■ Data:
*** Begin section ***

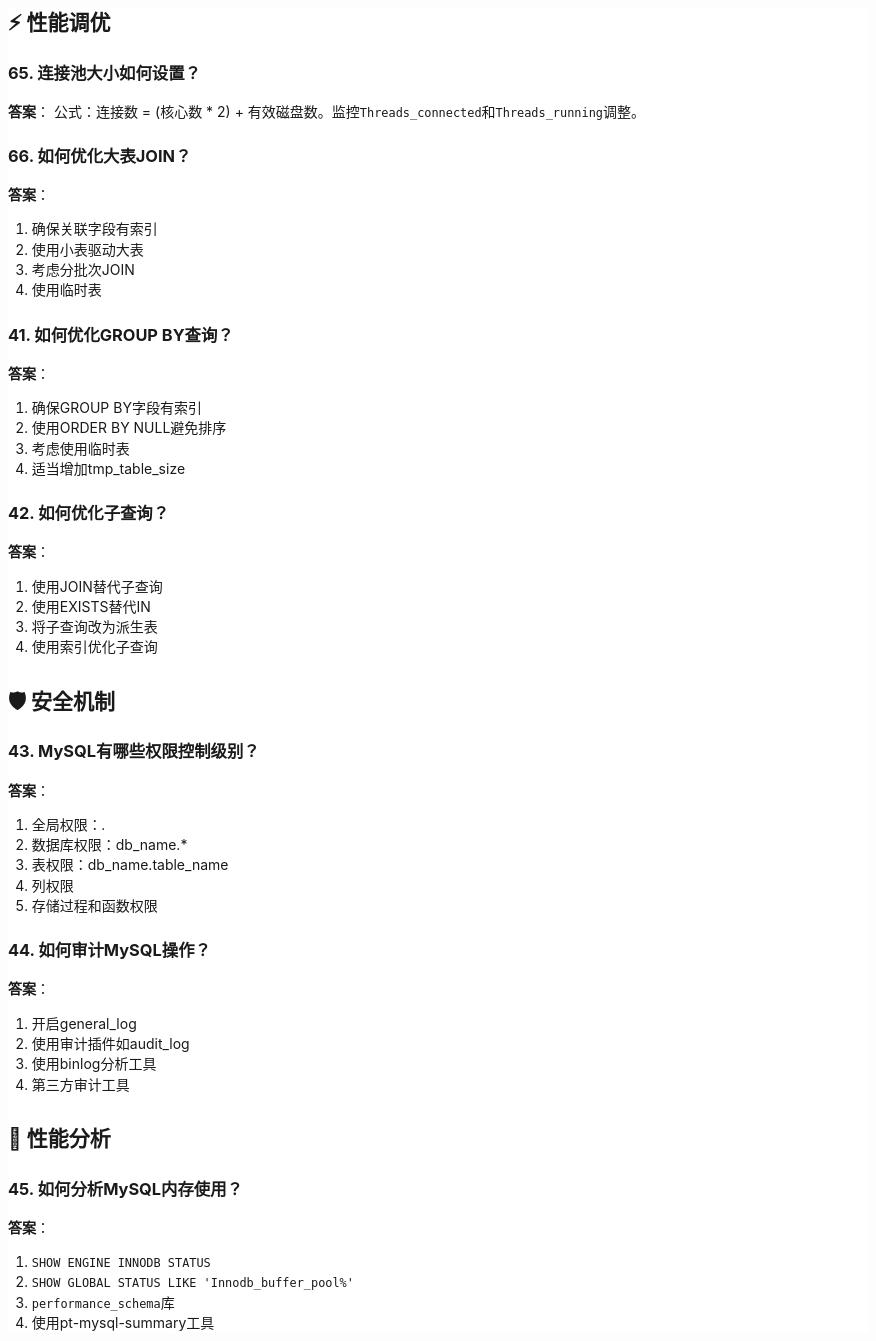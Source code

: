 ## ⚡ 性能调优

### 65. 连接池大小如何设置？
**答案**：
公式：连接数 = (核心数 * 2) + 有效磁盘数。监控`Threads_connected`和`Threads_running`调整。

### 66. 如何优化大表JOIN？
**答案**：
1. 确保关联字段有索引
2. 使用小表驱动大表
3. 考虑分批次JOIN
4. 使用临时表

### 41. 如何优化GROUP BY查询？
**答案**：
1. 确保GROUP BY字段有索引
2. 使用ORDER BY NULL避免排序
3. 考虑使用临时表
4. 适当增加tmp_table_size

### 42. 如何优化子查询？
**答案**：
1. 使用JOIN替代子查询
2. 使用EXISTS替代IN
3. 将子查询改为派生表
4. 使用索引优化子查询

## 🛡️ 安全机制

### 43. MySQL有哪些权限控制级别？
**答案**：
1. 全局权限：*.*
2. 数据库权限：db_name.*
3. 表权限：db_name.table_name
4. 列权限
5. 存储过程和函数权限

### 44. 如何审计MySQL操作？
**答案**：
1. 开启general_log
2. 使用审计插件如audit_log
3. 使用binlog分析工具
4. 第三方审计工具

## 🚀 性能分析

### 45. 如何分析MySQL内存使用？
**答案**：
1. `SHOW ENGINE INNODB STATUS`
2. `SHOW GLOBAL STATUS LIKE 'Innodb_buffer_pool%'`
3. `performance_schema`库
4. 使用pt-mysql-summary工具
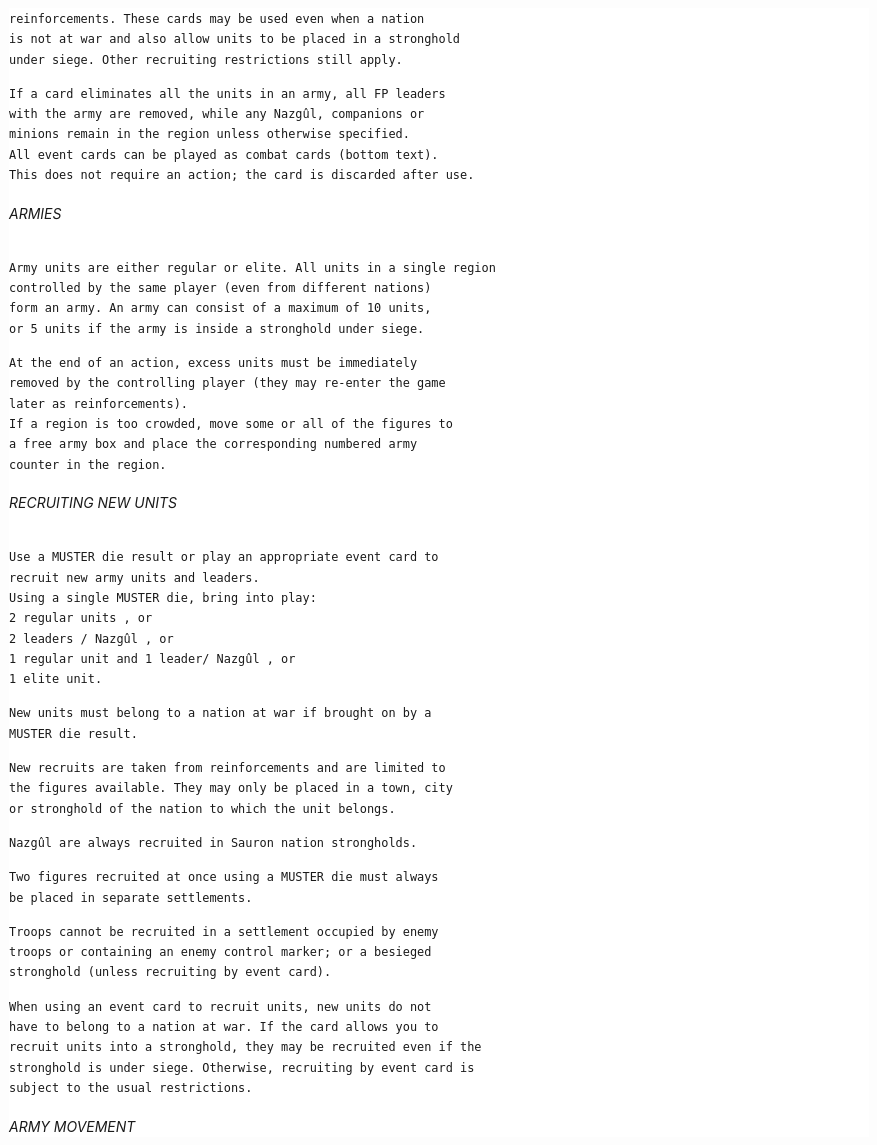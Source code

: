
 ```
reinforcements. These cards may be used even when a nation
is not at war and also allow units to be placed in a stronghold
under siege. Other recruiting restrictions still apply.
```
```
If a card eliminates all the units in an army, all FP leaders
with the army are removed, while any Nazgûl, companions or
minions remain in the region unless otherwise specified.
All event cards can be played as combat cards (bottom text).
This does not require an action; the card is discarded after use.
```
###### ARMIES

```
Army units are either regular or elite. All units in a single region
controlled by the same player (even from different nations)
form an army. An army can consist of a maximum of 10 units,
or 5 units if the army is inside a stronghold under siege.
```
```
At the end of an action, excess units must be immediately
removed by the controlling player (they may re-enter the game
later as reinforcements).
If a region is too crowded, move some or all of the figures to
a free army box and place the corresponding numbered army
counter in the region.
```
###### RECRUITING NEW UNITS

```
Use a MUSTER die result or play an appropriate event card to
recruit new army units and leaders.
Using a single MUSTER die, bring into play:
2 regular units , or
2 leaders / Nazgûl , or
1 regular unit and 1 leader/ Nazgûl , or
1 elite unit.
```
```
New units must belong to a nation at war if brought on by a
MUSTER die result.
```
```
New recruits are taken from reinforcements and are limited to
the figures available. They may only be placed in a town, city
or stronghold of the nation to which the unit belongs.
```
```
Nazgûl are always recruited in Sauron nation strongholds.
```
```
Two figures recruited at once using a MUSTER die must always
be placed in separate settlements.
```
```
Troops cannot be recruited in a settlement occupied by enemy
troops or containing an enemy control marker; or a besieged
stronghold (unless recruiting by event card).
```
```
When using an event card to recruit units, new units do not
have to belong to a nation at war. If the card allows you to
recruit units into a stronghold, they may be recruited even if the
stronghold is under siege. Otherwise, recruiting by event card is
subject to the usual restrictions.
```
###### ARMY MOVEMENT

*** End section ***

■ Your task:
Count, in the data above, the lines that hold "result". Return only that count.

■ Answer space:
2